Apache DolphinScheduler: DataSource API Missing Authorization Check Leads to Arbitrary Data Source Metadata Disclosure

An authenticated attacker can exploit the missing authorization checks by sending crafted HTTP requests to the affected API endpoints. For example, calling `/executors/start-workflow-instance` with a `projectCode` belonging to another project triggers a workflow in that project without permission. Similarly, calling `/workflow-instances/{id}/view-variables` or `/workflow-instances/{id}/view-gantt` with an arbitrary `projectCode` discloses workflow instance details. The data source endpoints (`/datasources/{id}/connection-test`, `/datasources/tables`, `/datasources/tableColumns`, `/datasources/databases`) accept a `datasourceId` parameter and return metadata without verifying the user's authorization on that data source.
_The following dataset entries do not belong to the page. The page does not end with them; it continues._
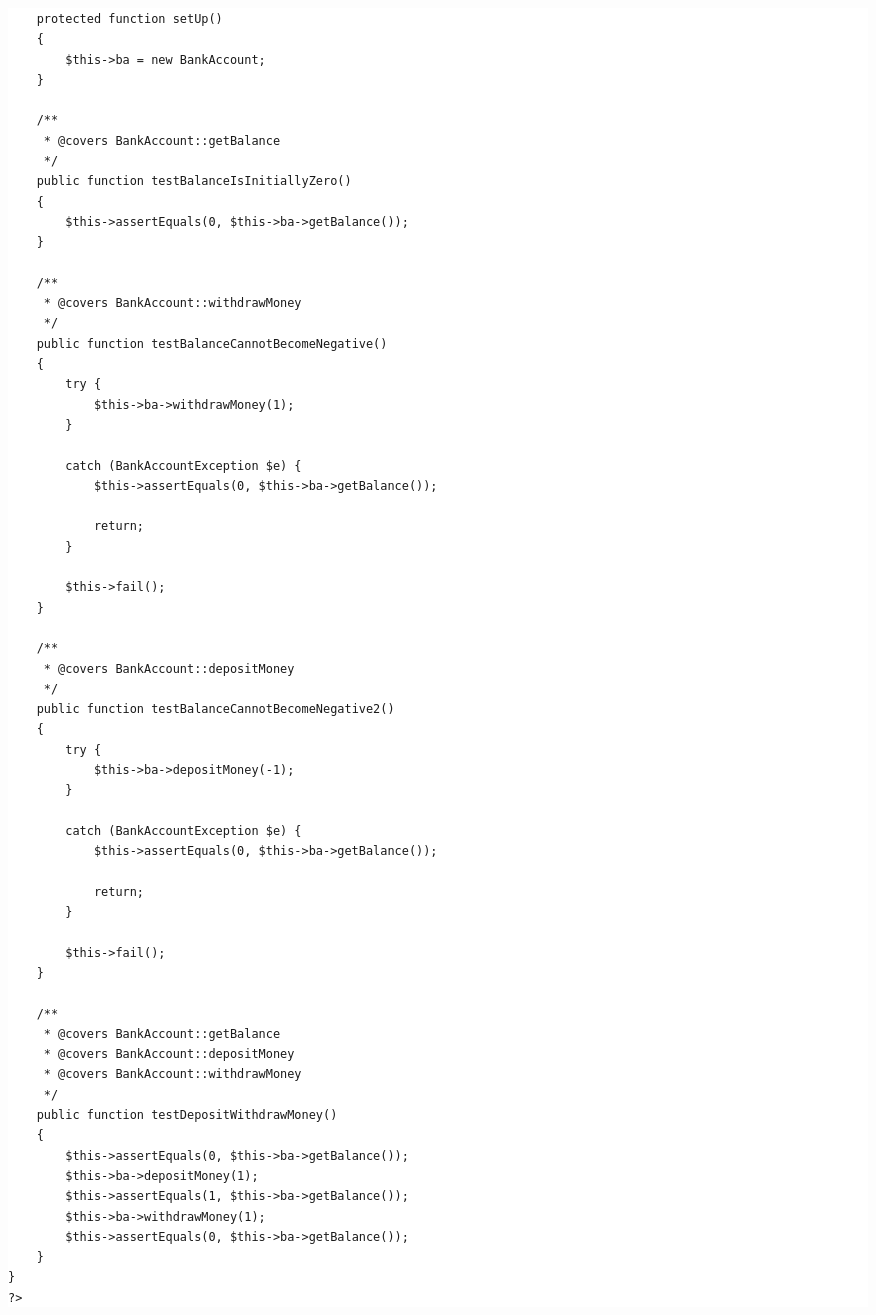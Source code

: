         protected function setUp()
        {
            $this->ba = new BankAccount;
        }

        /**
         * @covers BankAccount::getBalance
         */
        public function testBalanceIsInitiallyZero()
        {
            $this->assertEquals(0, $this->ba->getBalance());
        }

        /**
         * @covers BankAccount::withdrawMoney
         */
        public function testBalanceCannotBecomeNegative()
        {
            try {
                $this->ba->withdrawMoney(1);
            }

            catch (BankAccountException $e) {
                $this->assertEquals(0, $this->ba->getBalance());

                return;
            }

            $this->fail();
        }

        /**
         * @covers BankAccount::depositMoney
         */
        public function testBalanceCannotBecomeNegative2()
        {
            try {
                $this->ba->depositMoney(-1);
            }

            catch (BankAccountException $e) {
                $this->assertEquals(0, $this->ba->getBalance());

                return;
            }

            $this->fail();
        }

        /**
         * @covers BankAccount::getBalance
         * @covers BankAccount::depositMoney
         * @covers BankAccount::withdrawMoney
         */
        public function testDepositWithdrawMoney()
        {
            $this->assertEquals(0, $this->ba->getBalance());
            $this->ba->depositMoney(1);
            $this->assertEquals(1, $this->ba->getBalance());
            $this->ba->withdrawMoney(1);
            $this->assertEquals(0, $this->ba->getBalance());
        }
    }
    ?>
No special privileges beyond a valid session are required.

The vulnerability spans multiple controllers and service implementations in the Apache DolphinScheduler API layer. In `ExecutorController` and `ExecutorServiceImpl`, the `triggerWorkflowDefinition` and `backfillWorkflowDefinition` methods lacked a project authorization check, allowing any authenticated user to trigger workflows in projects they do not own. Similarly, `WorkflowInstanceServiceImpl`'s `viewVariables` and `viewGantt` methods did not verify the caller's permission on the project before returning instance details. `TaskDefinitionServiceImpl.deleteByCodeAndVersion` failed to confirm that the task definition's `projectCode` matched the caller's project, enabling cross-project deletion. Finally, `DataSourceController` endpoints (`connectionTest`, `getDatabases`, `getTables`, `getTableColumns`) and the underlying `DataSourceServiceImpl` methods omitted permission checks, allowing any authenticated user to probe metadata of any data source.

Each patch inserts an authorization gate before the sensitive operation. For workflow endpoints, `projectService.checkProjectAndAuthThrowException` is called with the login user, project code, and the required permission identifier (`RERUN` or `WORKFLOW_INSTANCE`). The `ExecutorServiceImpl` also verifies that the resolved workflow definition's `projectCode` matches the URL's `projectCode`, rejecting cross-project requests. For task definition deletion, the patch adds a check that `projectCode != taskDefinition.getProjectCode()`, returning `TASK_DEFINE_NOT_EXIST` on mismatch. For data source endpoints, `canOperatorPermissions` is invoked with `AuthorizationType.DATASOURCE` and the datasource ID, throwing `USER_NO_OPERATION_PERM` if the user lacks access. These changes ensure that every API call is scoped to the authenticated user's authorized projects and data sources.